Barack Obama discute con il re giordano Abdallah l’emergenza in Siria e preme sull’Unione Europea affinché inserisca nella lista delle organizzazioni terroristiche gli Hezbollah libanesi, implicati in recenti attentati anti-israeliani e sostenitori del regime di Bashar Assad. L’offensiva diplomatica di Washington su Bruxelles, guidata dal Segretario di Stato John Kerry che accompagna Obama nel viaggio, prende spunto dalla condanna a Nicosia di Hossam Taleb Yaacub, miliziano Hezbollah riconosciuto colpevole di aver tentato di pianificare attentati contro turisti israeliani a Cipro.

Per Victoria Nuland, portavoce del Dipartimento di Stato, gli sviluppi a Cipro si legano con l’esito delle indagini in Bulgaria sull’attentato anti-israeliano di Burgas nello scorso anno attribuito anch’esso a Hezbollah, portando alla “necessità da parte degli alleati europei di mandare a questa organizzazione un messaggio inequivocabile”. Daniel Benjamin, ex coordinatore del controterrorismo al Dipartimento di Stato ed oggi docente alla Darmouth University, spiega: “Hezbollah è attivo ora fuori dal Libano come non avveniva dagli anni Ottanta e l’amministrazione Obama cerca il sostegno degli alleati europei, Italia inclusa, per farlo includere nella lista nera degli gruppi terroristi per limitarne il più possibile le attività”.
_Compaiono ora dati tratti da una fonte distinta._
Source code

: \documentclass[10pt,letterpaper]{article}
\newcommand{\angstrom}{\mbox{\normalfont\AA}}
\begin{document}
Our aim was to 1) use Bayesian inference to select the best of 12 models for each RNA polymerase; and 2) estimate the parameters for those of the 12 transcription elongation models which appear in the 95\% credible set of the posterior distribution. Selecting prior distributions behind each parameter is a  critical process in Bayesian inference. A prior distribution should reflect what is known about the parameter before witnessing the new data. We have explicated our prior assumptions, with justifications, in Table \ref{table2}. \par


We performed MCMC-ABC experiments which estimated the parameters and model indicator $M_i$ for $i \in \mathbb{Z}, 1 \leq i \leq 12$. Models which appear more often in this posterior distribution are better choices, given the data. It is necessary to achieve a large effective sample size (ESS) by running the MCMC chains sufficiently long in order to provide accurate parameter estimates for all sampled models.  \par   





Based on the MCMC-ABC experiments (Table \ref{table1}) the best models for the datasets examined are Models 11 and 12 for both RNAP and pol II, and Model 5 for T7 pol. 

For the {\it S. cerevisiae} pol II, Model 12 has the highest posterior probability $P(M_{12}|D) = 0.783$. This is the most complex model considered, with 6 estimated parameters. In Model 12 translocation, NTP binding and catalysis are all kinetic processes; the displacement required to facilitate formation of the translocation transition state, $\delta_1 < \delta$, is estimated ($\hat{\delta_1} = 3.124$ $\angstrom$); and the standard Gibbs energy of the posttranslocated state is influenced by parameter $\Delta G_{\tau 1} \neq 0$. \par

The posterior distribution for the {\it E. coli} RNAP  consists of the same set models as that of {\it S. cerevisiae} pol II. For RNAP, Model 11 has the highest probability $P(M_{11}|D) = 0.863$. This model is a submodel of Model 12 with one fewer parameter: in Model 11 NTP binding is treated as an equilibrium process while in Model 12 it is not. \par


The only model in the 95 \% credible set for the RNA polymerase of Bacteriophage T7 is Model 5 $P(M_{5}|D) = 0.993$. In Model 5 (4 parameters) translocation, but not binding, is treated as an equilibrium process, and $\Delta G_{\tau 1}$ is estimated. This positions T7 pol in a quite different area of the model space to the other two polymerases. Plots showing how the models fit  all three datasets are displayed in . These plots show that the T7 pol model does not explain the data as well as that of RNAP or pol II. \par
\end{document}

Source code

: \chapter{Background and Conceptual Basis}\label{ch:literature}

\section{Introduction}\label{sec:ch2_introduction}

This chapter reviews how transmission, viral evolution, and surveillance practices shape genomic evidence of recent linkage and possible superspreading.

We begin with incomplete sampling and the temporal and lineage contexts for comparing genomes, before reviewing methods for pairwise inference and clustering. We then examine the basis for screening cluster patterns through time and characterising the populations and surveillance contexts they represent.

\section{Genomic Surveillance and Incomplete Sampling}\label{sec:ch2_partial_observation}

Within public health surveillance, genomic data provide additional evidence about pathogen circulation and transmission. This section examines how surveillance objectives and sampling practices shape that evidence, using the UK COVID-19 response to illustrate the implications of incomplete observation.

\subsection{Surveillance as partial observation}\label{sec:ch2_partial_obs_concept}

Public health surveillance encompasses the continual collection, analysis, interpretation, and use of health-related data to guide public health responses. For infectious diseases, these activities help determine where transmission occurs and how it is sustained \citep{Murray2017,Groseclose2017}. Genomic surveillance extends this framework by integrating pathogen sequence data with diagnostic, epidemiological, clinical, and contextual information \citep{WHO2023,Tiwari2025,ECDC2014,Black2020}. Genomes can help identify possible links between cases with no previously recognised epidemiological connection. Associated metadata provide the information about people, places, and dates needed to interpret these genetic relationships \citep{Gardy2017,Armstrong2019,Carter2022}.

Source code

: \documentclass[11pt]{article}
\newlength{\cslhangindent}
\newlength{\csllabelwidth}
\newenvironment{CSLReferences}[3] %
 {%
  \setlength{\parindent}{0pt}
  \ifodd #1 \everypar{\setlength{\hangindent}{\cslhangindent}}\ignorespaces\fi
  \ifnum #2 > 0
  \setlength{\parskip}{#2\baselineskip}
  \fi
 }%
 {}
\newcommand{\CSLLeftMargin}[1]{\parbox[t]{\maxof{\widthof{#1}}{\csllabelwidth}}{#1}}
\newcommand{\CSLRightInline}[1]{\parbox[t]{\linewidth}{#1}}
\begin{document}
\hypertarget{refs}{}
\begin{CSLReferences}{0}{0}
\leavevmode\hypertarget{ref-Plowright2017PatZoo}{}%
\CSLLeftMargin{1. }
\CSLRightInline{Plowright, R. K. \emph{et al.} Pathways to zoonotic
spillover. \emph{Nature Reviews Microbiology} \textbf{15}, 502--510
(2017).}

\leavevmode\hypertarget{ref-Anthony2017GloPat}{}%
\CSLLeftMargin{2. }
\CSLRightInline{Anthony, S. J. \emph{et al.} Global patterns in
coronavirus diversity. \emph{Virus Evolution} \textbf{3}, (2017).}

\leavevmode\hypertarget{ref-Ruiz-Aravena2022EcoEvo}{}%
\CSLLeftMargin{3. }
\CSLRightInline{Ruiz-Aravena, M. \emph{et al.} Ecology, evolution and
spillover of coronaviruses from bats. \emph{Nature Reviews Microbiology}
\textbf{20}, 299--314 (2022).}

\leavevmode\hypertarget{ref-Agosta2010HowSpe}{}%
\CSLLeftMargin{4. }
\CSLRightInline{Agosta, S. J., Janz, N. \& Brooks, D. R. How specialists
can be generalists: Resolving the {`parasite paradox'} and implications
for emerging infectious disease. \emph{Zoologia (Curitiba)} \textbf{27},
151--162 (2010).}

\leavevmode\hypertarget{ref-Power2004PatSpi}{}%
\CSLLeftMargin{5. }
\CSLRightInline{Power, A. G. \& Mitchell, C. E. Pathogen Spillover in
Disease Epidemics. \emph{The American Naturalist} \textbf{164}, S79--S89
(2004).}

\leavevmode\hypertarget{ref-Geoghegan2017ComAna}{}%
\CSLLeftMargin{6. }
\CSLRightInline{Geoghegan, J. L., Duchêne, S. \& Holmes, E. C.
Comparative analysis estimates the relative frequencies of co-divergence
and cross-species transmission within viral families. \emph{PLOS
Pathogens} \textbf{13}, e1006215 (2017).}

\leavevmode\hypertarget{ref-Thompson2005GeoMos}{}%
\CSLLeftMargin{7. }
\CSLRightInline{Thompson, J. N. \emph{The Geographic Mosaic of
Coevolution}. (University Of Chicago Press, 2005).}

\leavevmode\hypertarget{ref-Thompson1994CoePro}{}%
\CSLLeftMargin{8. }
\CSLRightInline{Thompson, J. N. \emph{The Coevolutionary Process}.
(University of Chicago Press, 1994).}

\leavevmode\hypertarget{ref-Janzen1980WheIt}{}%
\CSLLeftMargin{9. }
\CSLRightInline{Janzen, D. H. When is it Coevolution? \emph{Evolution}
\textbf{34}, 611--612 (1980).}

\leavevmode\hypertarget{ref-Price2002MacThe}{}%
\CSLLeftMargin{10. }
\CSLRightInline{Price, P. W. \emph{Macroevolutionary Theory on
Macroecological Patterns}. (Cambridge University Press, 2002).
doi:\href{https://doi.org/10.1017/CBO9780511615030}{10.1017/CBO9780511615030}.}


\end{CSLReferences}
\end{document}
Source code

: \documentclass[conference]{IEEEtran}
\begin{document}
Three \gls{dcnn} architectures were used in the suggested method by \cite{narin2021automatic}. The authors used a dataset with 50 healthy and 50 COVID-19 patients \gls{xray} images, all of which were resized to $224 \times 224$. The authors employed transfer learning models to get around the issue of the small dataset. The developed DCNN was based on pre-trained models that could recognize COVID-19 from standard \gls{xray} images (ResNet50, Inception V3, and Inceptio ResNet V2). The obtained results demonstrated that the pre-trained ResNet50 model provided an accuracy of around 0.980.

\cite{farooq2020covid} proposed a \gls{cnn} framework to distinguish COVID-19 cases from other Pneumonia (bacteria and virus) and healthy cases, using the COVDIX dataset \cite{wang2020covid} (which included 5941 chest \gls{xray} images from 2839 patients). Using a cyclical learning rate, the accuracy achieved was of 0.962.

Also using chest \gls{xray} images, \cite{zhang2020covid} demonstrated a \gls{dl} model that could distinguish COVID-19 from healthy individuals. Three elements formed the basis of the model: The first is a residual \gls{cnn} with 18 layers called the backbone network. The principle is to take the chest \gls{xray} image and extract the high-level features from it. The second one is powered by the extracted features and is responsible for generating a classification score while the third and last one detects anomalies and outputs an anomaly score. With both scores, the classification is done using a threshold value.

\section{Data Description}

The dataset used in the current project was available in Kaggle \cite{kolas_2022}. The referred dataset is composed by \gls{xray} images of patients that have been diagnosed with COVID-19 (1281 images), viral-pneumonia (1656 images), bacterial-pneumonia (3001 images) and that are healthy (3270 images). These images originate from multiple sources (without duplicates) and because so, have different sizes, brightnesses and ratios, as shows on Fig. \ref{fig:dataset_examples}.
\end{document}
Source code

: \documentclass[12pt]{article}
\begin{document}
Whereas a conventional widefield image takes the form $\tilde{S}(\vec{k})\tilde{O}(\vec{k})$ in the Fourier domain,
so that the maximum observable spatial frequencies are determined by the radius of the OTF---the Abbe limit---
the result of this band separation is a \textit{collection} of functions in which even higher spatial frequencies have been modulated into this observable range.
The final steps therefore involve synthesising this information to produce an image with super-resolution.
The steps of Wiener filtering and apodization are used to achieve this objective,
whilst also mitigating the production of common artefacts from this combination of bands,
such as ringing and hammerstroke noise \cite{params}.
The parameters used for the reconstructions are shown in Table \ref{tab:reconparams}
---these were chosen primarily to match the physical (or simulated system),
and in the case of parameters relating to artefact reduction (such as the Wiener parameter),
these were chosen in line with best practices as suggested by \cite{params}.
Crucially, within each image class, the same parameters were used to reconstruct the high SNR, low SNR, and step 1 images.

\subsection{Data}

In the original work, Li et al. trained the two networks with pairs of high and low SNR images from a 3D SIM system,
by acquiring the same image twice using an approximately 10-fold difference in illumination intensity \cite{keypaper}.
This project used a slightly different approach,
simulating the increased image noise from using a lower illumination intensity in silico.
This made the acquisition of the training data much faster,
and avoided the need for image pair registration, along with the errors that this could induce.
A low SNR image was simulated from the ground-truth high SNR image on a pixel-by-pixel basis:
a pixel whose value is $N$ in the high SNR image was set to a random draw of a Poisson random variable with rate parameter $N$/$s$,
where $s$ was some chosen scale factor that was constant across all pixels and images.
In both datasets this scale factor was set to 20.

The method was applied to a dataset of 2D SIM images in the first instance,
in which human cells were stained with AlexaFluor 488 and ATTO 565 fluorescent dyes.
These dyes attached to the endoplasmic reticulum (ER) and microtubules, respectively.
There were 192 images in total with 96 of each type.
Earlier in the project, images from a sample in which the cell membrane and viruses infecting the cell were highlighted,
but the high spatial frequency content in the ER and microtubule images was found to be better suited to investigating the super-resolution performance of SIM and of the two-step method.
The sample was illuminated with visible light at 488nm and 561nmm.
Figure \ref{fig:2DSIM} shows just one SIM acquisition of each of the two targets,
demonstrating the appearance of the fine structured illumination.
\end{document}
L’Ue ha finora esitato nel timore di conseguenze negative per la stabilità del Libano “ma si tratta di una preoccupazioni superata dai fatti – osserva Benjamin – perché nel frattempo Hezbollah ha ucciso il premier libanese Hariri, il capo dell’intelligence libanese e controlla l’operato del governo di Beirut”. Come dire: è ora di far scattare le sanzioni contro il partito filo-iraniano di Hassan Nasrallah, al comando di un apparato militare più potente dell’esercito libanese. Se le pressioni di Washington si intensificano sulle capitali dell’Ue è anche in ragione della “sovrapposizione con la guerra in Siria – aggiunge Benjamin – perché Hezbollah è uno dei maggiori alleati del regime di Assad”.

A dimostrarlo è il fatto che oramai la maggioranza dei rifornimenti di armi che arrivano a Damasco transitano dall’aeroporto di Beirut, raggiungendo la destinazione su convogli protetti da Hezbollah. Le molteplici minacce alla stabilità del Medio Oriente portate dall’Iran e dei suoi alleati sono state discusse da Obama nell’incontro con Abdallah, al cui termine il presidente Usa si è rivolto al Leader Supremo di Teheran, Ali Khamenei, per invitarlo a “negoziare sullo stop al nucleare anziché lanciare minacce contro Israele”.

Fonti del ministero degli Esteri giordano affermano che “il sostegno dell’Iran ad Assad è massiccio in armi e milizie”, esprimendo preoccupazione per un conflitto che “ha già portato alla moltiplicazione dei gruppi islamici estremisti” fino al punto da prevedere che “se Assad cadesse oggi per stabilizzare la Siria servirebbero anni”. Uno degli scenari esaminati da funzionari giordani riguarda la possibilità che “Assad si rifugi nelle aree alawite lungo la costa, dando vita ad una continuità territoriale con il Libano” a conferma del patto con Hezbollah.

Si è così conclusa la terza giornata del viaggio di Obama, che prima di lasciare Israele ha visitato il museo dell’Olocausto e sostato sulle tombe di Teodoro Herzl, fondatore del sionismo, e del premier Yizhak Rabin.